PATTERN Cited by 1 source

Policy gate on provisioning

Pattern

Gate every infrastructure-provisioning request at admission time against a central policy catalog. Non-compliant manifests are rejected before any resource is created — shift-left compliance.

The canonical Kubernetes realization is Open Policy Agent Gatekeeper: a K8s admission controller that evaluates Rego policies against every CREATE / UPDATE request and returns admit / deny (with optional mutation). Policies live in a central catalog; platform teams own policy authorship; application teams' manifests pass through the gate transparently when compliant.

Why admission time, not audit time

Two alternative enforcement points:

  • Audit-time — resources are created, then a scanner discovers non-compliant ones and files tickets. Drifts happen routinely; incidents happen when the scanner lags.
  • Deploy-time (CI/CD pipeline step) — policy check runs in CI. Works for CI-gated flows; fails for any out-of-band change (console click, kubectl apply with cluster-admin, emergency manual fix).
  • Admission-time — the K8s API server itself asks the policy engine before committing. Every change path — CI, console, kubectl, GitOps controller — passes through it. No drift window.

Shape

  • Central policy catalog. Policies live in a dedicated store, versioned, audited, authored by security/compliance team (concepts/policy-as-data).
  • Admission controller calls the engine synchronously. Request latency floor is the policy evaluation time.
  • Constraint templates + instances. Gatekeeper's two-layer model: the template defines a generic rule shape (e.g. "all Pods must have a resource limit"); the instance binds it to specific scopes (which namespaces, which labels).
  • Escape hatches via exemptions, not bypasses. Named exemptions in the catalog, audited; no "admins can skip policies" backdoor.
  • Mutation, carefully. Gatekeeper can optionally mutate incoming manifests (add missing labels, inject a default IAM role). Powerful but reduces the caller's control — use sparingly.

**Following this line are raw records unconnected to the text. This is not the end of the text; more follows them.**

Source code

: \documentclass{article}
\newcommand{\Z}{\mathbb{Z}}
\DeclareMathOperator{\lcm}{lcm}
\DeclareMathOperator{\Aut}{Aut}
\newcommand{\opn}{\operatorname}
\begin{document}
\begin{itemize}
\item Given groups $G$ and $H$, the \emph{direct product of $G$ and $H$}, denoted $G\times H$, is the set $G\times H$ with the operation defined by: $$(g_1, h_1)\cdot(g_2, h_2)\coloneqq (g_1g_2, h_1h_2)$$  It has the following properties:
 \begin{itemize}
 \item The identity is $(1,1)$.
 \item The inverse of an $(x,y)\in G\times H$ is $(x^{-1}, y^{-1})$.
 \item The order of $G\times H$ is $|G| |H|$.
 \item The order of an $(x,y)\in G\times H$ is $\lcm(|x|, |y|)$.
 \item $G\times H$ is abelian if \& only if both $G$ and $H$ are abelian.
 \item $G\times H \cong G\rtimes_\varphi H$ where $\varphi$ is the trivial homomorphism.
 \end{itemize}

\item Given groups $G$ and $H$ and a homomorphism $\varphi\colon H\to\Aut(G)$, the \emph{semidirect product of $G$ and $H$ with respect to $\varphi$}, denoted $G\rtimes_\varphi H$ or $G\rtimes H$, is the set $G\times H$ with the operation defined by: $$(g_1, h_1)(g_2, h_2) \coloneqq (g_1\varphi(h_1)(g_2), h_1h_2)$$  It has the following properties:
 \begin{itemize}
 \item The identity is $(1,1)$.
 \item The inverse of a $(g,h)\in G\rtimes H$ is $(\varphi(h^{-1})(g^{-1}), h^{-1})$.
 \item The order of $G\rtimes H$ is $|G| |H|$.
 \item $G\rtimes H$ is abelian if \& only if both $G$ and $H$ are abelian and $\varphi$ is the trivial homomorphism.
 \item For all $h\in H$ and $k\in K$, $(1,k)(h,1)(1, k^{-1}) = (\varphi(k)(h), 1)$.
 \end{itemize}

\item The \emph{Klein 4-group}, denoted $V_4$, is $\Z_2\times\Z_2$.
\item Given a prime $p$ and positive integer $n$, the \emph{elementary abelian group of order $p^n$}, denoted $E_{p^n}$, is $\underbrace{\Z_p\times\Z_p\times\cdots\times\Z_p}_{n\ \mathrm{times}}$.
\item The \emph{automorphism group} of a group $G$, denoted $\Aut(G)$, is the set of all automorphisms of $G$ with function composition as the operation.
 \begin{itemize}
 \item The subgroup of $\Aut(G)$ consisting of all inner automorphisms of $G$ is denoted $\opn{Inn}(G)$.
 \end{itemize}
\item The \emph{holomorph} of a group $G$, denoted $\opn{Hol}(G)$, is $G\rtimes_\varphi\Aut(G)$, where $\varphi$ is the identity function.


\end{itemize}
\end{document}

Canonical instance (Santander Catalyst)

"Policies catalog — A central repository of policies ensuring compliance and security across all operations using Open Policy Agent." (Source: sources/2026-02-26-aws-santander-catalyst-platform-engineering)

Catalyst's policies catalog lives on the EKS control plane cluster alongside systems/crossplane (stacks catalog) and systems/argocd (data-plane claims). Every Crossplane claim — which is a K8s API request, because Crossplane models every cloud resource as a CR — passes through Gatekeeper before it reaches the Crossplane controller. Non-compliant database instances, IAM roles, VPC configurations are rejected at claim time, not after the resources exist.

Relation to other policy enforcement layers

Layer Enforcement point Engine Canonical instance
patterns/policy-gate-on-provisioning K8s admission (infra provisioning) OPA / Gatekeeper Santander Catalyst
patterns/lambda-authorizer API Gateway (app request) AVP / Cedar Convera
concepts/service-control-policy AWS Organizations (account ceiling) IAM policy / SMT-proven by systems/aws-policy-interpreter ProGlove
patterns/zero-trust-re-verification Backend data-tier boundary App code calling AVP Convera

All four are concepts/policy-as-data instances. Different engines, different enforcement layers, same load-bearing discipline: policies separate from code, versioned, audited, evaluated by a dedicated engine.

Caveats

  • Policy-evaluation latency adds to every admission. A bad Rego policy can brown out the API server.
  • Policy updates are themselves risky. A broken policy blocks all provisioning; need CI + canary + rollback discipline for the policy catalog itself.
  • Coverage ≠ perfection. Admission-time is after the human-in-loop (or CI-in-loop) step; social-engineering / stolen creds / permissive exemptions still bypass. Pair with defense in depth (concepts/zero-trust-authorization, patterns/zero-trust-re-verification).
  • Cross-cluster consistency requires the policy catalog to be distributed; version skew across clusters is a silent correctness gap.